Prompt: Search the data for the word "because". Reproduce every line where it is found.

-------- Records provided

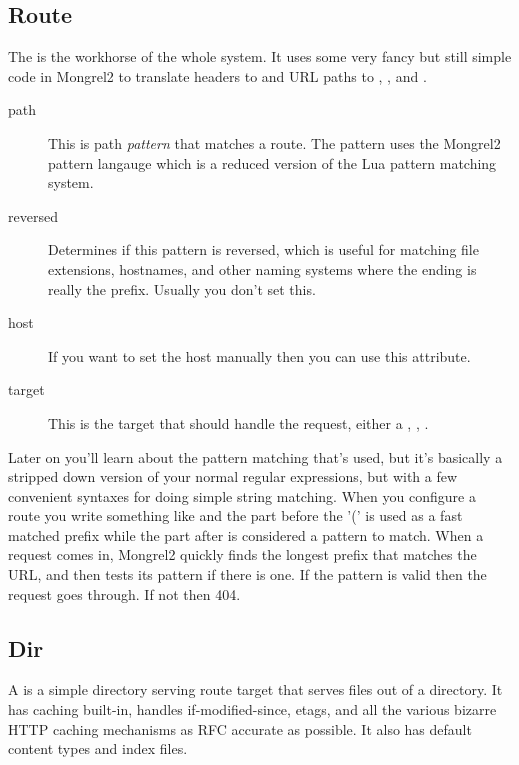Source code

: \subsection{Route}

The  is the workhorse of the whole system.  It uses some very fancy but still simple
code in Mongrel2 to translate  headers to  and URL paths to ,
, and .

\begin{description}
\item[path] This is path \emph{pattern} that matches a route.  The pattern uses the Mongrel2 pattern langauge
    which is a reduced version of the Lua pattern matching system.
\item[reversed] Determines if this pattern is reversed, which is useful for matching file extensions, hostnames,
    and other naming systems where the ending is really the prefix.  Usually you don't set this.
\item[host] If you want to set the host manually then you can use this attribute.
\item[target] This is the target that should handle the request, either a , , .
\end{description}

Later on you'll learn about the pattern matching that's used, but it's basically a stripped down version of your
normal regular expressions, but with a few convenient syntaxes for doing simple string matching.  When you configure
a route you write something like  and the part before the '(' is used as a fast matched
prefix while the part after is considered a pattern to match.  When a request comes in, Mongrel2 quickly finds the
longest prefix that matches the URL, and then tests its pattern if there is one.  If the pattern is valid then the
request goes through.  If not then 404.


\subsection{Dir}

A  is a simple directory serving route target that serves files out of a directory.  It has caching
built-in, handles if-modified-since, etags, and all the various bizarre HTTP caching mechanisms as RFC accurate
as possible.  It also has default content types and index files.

----------------
-------- Records provided

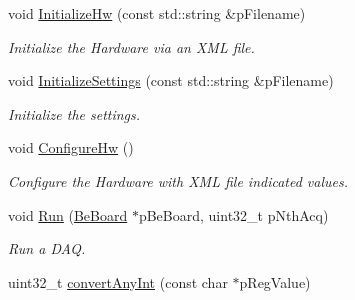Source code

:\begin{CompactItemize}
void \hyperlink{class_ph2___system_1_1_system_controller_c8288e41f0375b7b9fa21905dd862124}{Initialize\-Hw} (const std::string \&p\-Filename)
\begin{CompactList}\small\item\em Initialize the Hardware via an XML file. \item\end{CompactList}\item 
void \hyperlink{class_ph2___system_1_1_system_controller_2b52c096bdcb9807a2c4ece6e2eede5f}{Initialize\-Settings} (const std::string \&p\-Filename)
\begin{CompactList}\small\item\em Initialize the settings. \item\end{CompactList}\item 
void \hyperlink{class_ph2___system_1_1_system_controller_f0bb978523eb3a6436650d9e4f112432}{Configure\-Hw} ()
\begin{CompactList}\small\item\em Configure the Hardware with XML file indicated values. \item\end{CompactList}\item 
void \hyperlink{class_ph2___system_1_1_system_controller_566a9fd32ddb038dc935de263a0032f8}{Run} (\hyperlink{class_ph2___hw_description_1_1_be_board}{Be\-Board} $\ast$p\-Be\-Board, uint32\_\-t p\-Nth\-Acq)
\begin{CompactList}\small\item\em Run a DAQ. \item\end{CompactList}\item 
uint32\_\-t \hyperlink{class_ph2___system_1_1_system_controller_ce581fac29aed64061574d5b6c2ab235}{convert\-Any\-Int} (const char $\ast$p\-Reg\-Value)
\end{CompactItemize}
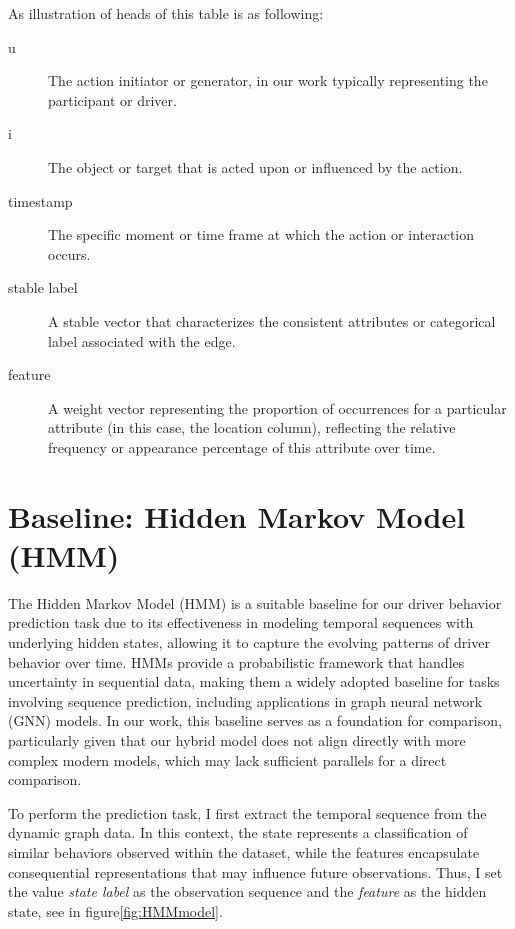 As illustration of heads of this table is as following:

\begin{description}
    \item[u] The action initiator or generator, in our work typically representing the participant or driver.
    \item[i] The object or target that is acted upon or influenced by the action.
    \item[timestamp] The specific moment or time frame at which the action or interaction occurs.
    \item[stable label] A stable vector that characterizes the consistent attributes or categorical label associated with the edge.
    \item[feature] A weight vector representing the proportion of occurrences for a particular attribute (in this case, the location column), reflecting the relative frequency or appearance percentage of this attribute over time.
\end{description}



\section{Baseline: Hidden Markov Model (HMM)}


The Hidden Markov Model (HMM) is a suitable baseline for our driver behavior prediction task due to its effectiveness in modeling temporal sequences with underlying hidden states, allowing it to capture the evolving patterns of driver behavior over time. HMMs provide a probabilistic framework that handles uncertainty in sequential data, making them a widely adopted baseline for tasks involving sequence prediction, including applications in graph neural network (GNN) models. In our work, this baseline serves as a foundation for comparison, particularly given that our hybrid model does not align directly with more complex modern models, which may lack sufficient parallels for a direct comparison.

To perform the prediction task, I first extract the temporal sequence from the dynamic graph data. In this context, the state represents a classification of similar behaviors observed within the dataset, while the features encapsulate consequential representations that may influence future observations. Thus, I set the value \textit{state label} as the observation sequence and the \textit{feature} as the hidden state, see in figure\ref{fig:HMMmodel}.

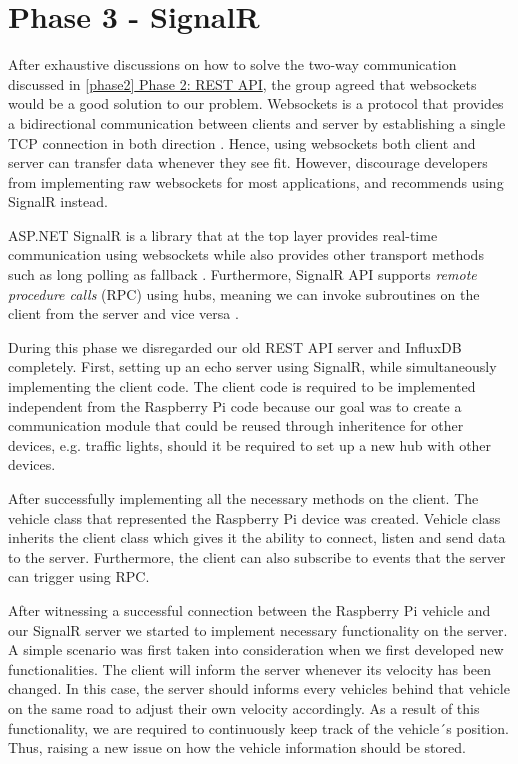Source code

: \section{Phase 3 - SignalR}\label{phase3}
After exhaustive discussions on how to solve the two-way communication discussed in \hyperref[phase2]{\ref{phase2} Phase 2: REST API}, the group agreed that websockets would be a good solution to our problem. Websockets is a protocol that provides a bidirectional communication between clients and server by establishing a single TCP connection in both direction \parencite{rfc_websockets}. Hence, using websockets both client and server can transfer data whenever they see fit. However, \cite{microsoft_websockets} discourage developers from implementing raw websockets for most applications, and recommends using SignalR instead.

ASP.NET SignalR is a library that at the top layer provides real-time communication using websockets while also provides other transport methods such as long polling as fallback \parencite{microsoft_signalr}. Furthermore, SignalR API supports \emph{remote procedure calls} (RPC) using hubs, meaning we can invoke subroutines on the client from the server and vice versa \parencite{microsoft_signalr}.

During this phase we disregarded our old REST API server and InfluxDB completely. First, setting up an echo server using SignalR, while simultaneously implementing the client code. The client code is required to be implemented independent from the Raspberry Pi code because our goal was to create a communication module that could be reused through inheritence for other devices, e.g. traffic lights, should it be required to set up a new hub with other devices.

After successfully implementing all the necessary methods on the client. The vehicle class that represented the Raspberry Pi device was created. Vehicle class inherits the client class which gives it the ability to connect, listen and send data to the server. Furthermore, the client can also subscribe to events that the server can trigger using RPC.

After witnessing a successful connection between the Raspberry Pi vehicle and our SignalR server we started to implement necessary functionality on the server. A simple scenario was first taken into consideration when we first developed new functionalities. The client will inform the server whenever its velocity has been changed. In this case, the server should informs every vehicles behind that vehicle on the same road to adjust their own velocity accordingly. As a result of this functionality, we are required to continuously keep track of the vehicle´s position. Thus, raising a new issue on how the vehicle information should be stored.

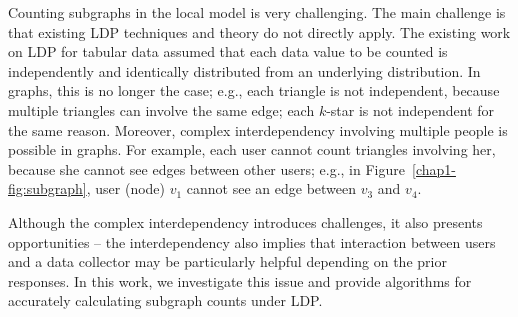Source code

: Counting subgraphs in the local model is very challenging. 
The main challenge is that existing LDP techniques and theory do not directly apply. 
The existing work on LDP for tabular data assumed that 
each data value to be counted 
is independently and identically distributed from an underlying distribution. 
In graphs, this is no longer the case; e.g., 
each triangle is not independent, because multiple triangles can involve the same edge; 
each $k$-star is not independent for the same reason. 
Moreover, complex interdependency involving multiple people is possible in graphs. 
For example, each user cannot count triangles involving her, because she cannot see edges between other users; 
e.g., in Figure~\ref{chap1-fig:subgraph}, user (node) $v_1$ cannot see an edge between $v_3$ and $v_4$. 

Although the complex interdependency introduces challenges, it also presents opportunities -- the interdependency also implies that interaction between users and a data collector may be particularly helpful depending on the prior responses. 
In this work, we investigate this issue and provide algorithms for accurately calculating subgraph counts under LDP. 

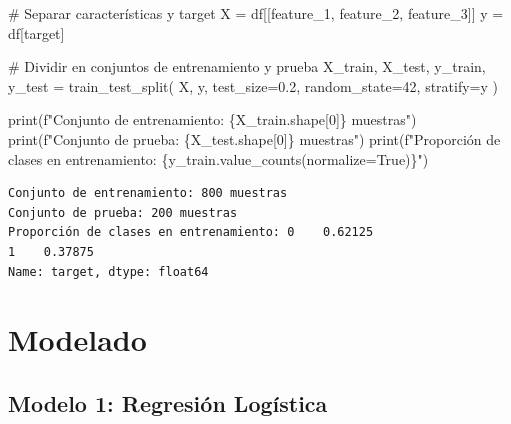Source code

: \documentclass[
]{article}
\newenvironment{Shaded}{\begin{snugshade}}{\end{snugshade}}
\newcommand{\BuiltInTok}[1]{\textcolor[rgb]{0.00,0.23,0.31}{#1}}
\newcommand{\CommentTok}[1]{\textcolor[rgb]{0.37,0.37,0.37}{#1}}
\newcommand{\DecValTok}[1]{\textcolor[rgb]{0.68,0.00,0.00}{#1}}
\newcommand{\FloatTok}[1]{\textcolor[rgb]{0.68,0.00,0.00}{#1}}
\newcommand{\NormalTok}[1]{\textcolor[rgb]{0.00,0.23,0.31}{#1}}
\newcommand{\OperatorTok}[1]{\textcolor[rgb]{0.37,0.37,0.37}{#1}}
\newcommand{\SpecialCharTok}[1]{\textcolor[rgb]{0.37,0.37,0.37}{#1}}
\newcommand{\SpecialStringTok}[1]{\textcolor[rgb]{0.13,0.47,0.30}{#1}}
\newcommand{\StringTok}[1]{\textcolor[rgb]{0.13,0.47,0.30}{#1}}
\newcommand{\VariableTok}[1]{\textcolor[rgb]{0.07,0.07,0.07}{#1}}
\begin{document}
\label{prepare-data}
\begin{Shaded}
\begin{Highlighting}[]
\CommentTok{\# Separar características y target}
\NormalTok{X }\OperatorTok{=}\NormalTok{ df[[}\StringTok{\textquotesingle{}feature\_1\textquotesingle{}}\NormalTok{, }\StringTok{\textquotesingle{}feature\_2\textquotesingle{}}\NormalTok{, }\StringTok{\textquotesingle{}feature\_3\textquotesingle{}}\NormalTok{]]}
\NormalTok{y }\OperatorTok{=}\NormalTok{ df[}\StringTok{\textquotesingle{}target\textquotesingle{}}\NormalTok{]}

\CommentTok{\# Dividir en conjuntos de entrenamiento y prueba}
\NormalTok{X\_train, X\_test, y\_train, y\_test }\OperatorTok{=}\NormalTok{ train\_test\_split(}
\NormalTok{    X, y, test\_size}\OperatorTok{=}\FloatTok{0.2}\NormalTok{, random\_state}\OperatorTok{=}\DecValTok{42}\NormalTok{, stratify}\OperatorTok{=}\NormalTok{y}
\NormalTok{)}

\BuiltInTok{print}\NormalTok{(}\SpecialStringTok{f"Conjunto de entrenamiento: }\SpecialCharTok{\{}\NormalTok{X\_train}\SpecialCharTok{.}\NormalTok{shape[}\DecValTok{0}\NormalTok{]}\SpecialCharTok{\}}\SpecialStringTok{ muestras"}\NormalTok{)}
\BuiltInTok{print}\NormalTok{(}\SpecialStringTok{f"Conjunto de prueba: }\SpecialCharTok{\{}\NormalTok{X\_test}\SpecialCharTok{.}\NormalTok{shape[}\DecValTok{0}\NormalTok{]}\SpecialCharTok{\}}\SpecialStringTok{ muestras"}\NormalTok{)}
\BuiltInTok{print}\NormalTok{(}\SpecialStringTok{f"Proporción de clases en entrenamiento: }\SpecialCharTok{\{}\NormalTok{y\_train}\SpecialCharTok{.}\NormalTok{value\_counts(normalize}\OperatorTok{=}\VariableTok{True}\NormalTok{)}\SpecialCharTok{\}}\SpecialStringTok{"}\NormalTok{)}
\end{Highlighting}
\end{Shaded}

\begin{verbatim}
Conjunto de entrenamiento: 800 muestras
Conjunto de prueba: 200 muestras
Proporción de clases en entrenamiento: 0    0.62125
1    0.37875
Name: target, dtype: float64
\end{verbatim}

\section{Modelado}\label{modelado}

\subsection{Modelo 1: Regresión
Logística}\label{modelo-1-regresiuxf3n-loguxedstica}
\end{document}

----------------

Result of this exercise:
During this phase we disregarded our old REST API server and InfluxDB completely. First, setting up an echo server using SignalR, while simultaneously implementing the client code. The client code is required to be implemented independent from the Raspberry Pi code because our goal was to create a communication module that could be reused through inheritence for other devices, e.g. traffic lights, should it be required to set up a new hub with other devices.
each triangle is not independent, because multiple triangles can involve the same edge; 
For example, each user cannot count triangles involving her, because she cannot see edges between other users; 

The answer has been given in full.